WORK ORDER ▸ Among the entries below, find each line holding "MINOR" and return it.

(Dataset items)
**********

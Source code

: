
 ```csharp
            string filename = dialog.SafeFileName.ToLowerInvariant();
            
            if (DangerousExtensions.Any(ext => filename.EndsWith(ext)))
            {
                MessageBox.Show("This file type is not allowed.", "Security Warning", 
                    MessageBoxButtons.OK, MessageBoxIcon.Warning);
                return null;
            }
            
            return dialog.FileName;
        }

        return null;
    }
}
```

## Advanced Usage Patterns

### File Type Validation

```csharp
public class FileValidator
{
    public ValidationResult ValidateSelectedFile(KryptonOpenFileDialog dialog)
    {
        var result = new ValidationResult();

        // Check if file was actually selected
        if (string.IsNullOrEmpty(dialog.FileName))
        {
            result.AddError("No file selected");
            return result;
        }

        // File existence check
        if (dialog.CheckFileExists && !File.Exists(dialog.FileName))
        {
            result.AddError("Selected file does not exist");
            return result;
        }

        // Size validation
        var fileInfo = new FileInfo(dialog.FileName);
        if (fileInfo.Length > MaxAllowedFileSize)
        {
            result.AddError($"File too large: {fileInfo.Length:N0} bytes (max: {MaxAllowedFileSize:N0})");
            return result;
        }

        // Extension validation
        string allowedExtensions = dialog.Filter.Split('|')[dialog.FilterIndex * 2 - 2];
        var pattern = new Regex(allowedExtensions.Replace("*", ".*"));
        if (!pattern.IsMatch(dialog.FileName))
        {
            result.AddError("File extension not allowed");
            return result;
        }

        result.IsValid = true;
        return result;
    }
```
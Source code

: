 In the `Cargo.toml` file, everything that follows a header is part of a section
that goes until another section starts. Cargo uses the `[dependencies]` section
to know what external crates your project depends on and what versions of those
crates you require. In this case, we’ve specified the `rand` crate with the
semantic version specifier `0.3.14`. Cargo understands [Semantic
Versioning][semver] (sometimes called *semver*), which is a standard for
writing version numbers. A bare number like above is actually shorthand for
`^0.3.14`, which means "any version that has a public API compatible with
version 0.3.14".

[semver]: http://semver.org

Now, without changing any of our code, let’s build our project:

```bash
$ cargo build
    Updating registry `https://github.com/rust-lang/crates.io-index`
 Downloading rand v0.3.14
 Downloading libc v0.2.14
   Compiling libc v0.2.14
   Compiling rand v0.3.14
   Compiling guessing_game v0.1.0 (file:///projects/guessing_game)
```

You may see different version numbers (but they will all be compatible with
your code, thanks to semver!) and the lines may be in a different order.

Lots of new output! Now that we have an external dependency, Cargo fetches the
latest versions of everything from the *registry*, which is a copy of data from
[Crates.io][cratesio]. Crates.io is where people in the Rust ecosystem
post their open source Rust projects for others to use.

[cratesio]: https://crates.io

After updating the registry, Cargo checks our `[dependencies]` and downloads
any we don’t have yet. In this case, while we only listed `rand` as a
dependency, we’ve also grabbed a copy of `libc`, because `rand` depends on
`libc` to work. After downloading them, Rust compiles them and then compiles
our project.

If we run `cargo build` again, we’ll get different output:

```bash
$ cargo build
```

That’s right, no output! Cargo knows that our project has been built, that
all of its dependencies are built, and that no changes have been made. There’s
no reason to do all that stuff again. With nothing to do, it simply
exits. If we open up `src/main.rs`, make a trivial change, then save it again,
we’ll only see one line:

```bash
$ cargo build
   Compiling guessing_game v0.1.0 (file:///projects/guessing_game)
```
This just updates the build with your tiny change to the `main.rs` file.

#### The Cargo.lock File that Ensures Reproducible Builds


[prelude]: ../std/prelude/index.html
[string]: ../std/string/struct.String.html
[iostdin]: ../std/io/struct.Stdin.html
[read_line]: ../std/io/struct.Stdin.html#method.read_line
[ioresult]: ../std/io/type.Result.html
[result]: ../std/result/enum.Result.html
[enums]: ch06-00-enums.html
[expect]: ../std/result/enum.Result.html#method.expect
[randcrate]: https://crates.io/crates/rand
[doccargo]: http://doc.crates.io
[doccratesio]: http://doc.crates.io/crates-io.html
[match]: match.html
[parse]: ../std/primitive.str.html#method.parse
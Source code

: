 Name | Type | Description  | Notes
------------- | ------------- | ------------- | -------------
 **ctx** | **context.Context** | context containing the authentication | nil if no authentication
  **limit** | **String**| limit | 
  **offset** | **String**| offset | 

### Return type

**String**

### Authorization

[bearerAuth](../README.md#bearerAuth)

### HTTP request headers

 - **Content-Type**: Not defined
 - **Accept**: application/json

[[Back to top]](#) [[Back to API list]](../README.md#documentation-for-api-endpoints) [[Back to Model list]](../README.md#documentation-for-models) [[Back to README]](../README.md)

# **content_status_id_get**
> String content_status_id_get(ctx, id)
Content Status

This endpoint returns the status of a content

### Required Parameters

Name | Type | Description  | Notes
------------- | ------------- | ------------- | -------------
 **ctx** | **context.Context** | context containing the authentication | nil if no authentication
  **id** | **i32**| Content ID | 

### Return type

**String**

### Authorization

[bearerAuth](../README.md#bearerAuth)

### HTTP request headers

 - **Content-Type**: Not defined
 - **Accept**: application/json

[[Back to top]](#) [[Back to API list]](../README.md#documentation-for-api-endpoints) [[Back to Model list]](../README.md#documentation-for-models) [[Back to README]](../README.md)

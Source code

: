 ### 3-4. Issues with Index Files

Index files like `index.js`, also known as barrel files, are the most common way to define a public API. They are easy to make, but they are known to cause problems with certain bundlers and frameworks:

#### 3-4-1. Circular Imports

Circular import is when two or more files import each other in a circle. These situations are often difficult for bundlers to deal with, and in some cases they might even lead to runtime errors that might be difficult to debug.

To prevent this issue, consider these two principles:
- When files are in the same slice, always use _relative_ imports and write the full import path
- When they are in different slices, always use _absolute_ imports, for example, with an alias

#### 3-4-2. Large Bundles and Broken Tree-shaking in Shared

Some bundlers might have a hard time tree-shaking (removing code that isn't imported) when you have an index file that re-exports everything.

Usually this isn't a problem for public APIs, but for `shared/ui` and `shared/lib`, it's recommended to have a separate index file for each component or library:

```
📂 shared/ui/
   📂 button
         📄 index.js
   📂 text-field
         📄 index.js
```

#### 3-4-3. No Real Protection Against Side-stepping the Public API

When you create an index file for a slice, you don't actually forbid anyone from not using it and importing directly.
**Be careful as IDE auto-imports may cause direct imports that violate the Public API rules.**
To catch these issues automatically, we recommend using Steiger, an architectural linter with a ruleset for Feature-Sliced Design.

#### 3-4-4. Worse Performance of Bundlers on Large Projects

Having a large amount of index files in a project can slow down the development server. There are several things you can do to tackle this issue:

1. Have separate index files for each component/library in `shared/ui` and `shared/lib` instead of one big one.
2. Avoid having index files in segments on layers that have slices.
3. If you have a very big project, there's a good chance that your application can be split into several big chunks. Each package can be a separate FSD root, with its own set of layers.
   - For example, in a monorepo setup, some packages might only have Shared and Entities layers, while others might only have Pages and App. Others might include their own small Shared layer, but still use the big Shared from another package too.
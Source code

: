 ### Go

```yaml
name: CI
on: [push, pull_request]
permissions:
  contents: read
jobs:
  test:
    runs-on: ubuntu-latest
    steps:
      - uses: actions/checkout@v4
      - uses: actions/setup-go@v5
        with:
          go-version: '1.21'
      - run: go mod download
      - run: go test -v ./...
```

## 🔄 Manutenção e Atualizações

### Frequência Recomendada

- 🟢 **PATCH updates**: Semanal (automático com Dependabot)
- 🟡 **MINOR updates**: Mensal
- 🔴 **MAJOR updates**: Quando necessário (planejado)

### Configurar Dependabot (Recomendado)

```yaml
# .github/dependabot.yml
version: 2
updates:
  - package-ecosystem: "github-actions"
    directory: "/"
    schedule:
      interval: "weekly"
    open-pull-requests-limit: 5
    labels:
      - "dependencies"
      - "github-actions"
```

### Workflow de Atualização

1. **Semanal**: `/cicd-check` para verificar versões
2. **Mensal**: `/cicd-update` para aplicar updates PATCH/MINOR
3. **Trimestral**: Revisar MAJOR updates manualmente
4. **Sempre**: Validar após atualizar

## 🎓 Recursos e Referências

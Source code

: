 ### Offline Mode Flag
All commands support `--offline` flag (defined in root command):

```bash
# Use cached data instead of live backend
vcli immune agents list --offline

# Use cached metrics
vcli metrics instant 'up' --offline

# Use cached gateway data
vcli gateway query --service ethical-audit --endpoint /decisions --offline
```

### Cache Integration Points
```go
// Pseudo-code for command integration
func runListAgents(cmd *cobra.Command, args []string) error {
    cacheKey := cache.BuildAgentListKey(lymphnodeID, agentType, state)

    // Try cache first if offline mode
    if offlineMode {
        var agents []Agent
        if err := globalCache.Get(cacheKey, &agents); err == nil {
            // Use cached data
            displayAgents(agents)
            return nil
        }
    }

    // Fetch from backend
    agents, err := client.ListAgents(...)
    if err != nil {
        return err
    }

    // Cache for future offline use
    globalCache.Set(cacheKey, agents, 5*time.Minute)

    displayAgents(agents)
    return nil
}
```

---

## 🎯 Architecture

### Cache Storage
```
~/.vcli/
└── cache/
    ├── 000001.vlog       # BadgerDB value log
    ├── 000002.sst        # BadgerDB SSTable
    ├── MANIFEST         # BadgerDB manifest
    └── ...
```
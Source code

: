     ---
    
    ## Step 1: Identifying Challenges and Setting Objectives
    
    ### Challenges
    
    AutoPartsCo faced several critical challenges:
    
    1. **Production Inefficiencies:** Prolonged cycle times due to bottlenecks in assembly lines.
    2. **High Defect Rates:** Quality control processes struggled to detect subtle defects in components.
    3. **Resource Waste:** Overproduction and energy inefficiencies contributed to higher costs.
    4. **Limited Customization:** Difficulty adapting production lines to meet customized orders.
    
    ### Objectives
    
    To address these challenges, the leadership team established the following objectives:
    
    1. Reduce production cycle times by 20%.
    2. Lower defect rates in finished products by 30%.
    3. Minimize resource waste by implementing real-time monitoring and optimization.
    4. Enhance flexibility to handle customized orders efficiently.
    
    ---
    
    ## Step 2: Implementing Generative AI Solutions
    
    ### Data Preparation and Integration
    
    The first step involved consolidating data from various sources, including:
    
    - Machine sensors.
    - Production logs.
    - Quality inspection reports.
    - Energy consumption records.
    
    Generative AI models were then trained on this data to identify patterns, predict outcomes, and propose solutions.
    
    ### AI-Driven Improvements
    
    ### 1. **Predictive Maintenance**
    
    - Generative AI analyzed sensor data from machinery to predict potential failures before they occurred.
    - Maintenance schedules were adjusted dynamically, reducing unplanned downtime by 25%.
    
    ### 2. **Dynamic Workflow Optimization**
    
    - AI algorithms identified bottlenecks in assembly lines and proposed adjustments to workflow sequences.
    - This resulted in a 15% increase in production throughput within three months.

**********

FINISHED EXERCISE ▸
- 🟡 **MINOR updates**: Mensal
2. **Mensal**: `/cicd-update` para aplicar updates PATCH/MINOR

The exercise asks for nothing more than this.